“The Congress shall have power to…provide for organizing, arming and disciplining the militia, and for governing such part of them as may be employed in the service of the United States, reserving to the States respectively, the appointment of officers, and the authority of training the militia according to the discipline prescribed by Congress…” Article 1, Section 8, Clause 16 of the Constitution.
The militia, as defined in one of our last Constitution posts, was “a body of citizens organized for military service.” Many of the framers of the Constitution were troubled at the thought of a standing army in times of peace, fearing that a standing army would become too powerful. The militia on the other hand, comprised of ordinary citizens, was to be our nation’s only defense against foreign and domestic powers. As Patrick Henry stated in the Virginia ratifying convention, “the militia is our ultimate safety. We can have no security without it.” In the founding era, without the militia we would have had no military establishment.
The Continental Army was established in June 14, 1775 in response to hostilities against Great Britain. After the American War for Independence, which lasted from 1775-1783, the Continental Army was disbanded. State militias became our nation’s only defense, with the exception of a regiment whose job was to guard the western frontier and a single battery of artillery to guard the arsenal at West Point. However, because of continued conflict with the Native Americans, it soon became necessary to form a regular army. Originally very small, the regular army was expanded after the Battle of the Wabash in 1791 when the need for a much larger defense became clearer. The army was then christened the Legion of the United States. A few years later in 1796, the Legion of the United States was renamed the United States Army.

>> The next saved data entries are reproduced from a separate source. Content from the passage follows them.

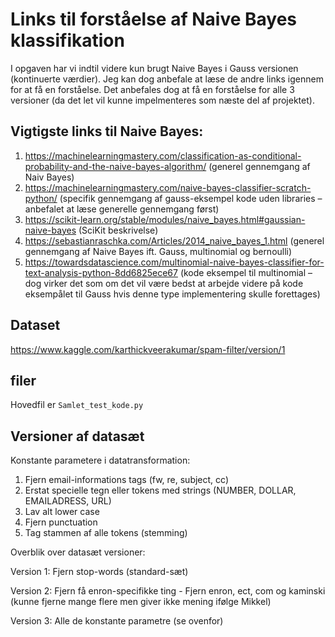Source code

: # Links til forståelse af Naive Bayes klassifikation

I opgaven har vi indtil videre kun brugt Naive Bayes i Gauss versionen (kontinuerte værdier). Jeg kan dog anbefale at læse de andre links igennem for at få en forståelse. Det anbefales dog at få en forståelse for alle 3 versioner (da det let vil kunne impelmenteres som næste del af projektet).

## Vigtigste links til Naive Bayes:
1.	https://machinelearningmastery.com/classification-as-conditional-probability-and-the-naive-bayes-algorithm/ (generel gennemgang af Naiv Bayes)
2.	https://machinelearningmastery.com/naive-bayes-classifier-scratch-python/ (specifik gennemgang af gauss-eksempel kode uden libraries – anbefalet at læse generelle gennemgang først)
3.	https://scikit-learn.org/stable/modules/naive_bayes.html#gaussian-naive-bayes (SciKit beskrivelse)
4.	https://sebastianraschka.com/Articles/2014_naive_bayes_1.html (generel gennemgang af Naive Bayes ift. Gauss, multinomial og bernoulli)
5.	https://towardsdatascience.com/multinomial-naive-bayes-classifier-for-text-analysis-python-8dd6825ece67 (kode eksempel til multinomial – dog virker det som om det vil være bedst at arbejde videre på kode eksempålet til Gauss hvis denne type implementering skulle forettages)

## Dataset
https://www.kaggle.com/karthickveerakumar/spam-filter/version/1

## filer
Hovedfil er `Samlet_test_kode.py`

## Versioner af datasæt
Konstante parametere i datatransformation:
1.	Fjern email-informations tags (fw, re, subject, cc)
2.	Erstat specielle tegn eller tokens med strings (NUMBER, DOLLAR, EMAILADRESS, URL)
3.	Lav alt lower case
4.	Fjern punctuation 
5.	Tag stammen af alle tokens (stemming)

Overblik over datasæt versioner:

Version 1: Fjern stop-words (standard-sæt)

Version 2: Fjern få enron-specifikke ting  - Fjern enron, ect, com og kaminski (kunne fjerne mange flere men giver ikke mening ifølge Mikkel)

Version 3: Alle de konstante parametre (se ovenfor)
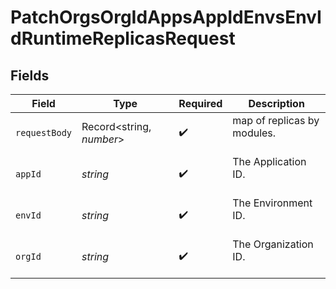 # PatchOrgsOrgIdAppsAppIdEnvsEnvIdRuntimeReplicasRequest


## Fields

| Field                         | Type                          | Required                      | Description                   |
| ----------------------------- | ----------------------------- | ----------------------------- | ----------------------------- |
| `requestBody`                 | Record<string, *number*>      | :heavy_check_mark:            | map of replicas by modules.<br/><br/> |
| `appId`                       | *string*                      | :heavy_check_mark:            | The Application ID.<br/><br/> |
| `envId`                       | *string*                      | :heavy_check_mark:            | The Environment ID.<br/><br/> |
| `orgId`                       | *string*                      | :heavy_check_mark:            | The Organization ID.<br/><br/> |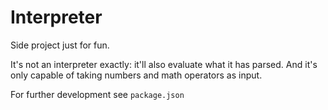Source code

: # Interpreter
Side project just for fun.

It's not an interpreter exactly: it'll also evaluate what it has parsed.
And it's only capable of taking numbers and math operators as input.

For further development see `package.json`
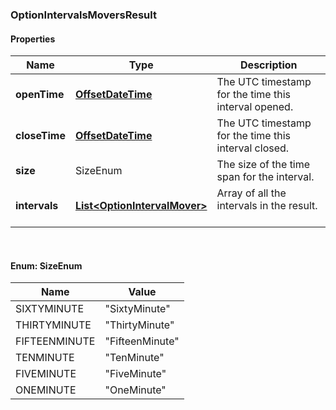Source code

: 
[//]: # (CLASS:OptionIntervalsMoversResult)

[//]: # (KIND:object)

### OptionIntervalsMoversResult

#### Properties

[//]: # (START_DEFINITION)

Name | Type | Description
------------ | ------------- | -------------
**openTime** | [**OffsetDateTime**](OffsetDateTime.md) | The UTC timestamp for the time this interval opened. &nbsp;
**closeTime** | [**OffsetDateTime**](OffsetDateTime.md) | The UTC timestamp for the time this interval closed. &nbsp;
**size** | SizeEnum | The size of the time span for the interval. &nbsp;
**intervals** | [**List&lt;OptionIntervalMover&gt;**](OptionIntervalMover.md) | Array of all the intervals in the result. &nbsp;

[//]: # (END_DEFINITION)


[//]: # (CONTAINED_CLASS:OffsetDateTime)


[//]: # (CONTAINED_CLASS:OffsetDateTime)


[//]: # (CONTAINED_CLASS:OptionIntervalMover)



<br/>

#### Enum: SizeEnum

Name | Value
---- | -----
SIXTYMINUTE | &quot;SixtyMinute&quot;
THIRTYMINUTE | &quot;ThirtyMinute&quot;
FIFTEENMINUTE | &quot;FifteenMinute&quot;
TENMINUTE | &quot;TenMinute&quot;
FIVEMINUTE | &quot;FiveMinute&quot;
ONEMINUTE | &quot;OneMinute&quot;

Control over the militia is divided between Congress and the States; reserving to the states the right to appoint its officers and train them, while the right to organize and arm the militia is reserved for Congress. If the militia is called into national service, Congress governs and pays for them.
On May 2,1792 Congress passed the Militia Act, which enabled the President to call up and take command of the militia “whenever the United States shall be invaded, or be in imminent danger of invasion from any foreign nation or Indian tribe.” Before this act was passed, the Constitution allowed for Congress to call forth the militia, but at the time it was impossible for the President to do so even in the crisis of imminent invasion. This act additionally allowed for the President to call the militia into federal service whenever the laws of the land were opposed or the execution of them hindered. The President’s authority in both of these cases however were to be terminated at the end of two years. At this time, the question of “state versus federal control” was still undecided.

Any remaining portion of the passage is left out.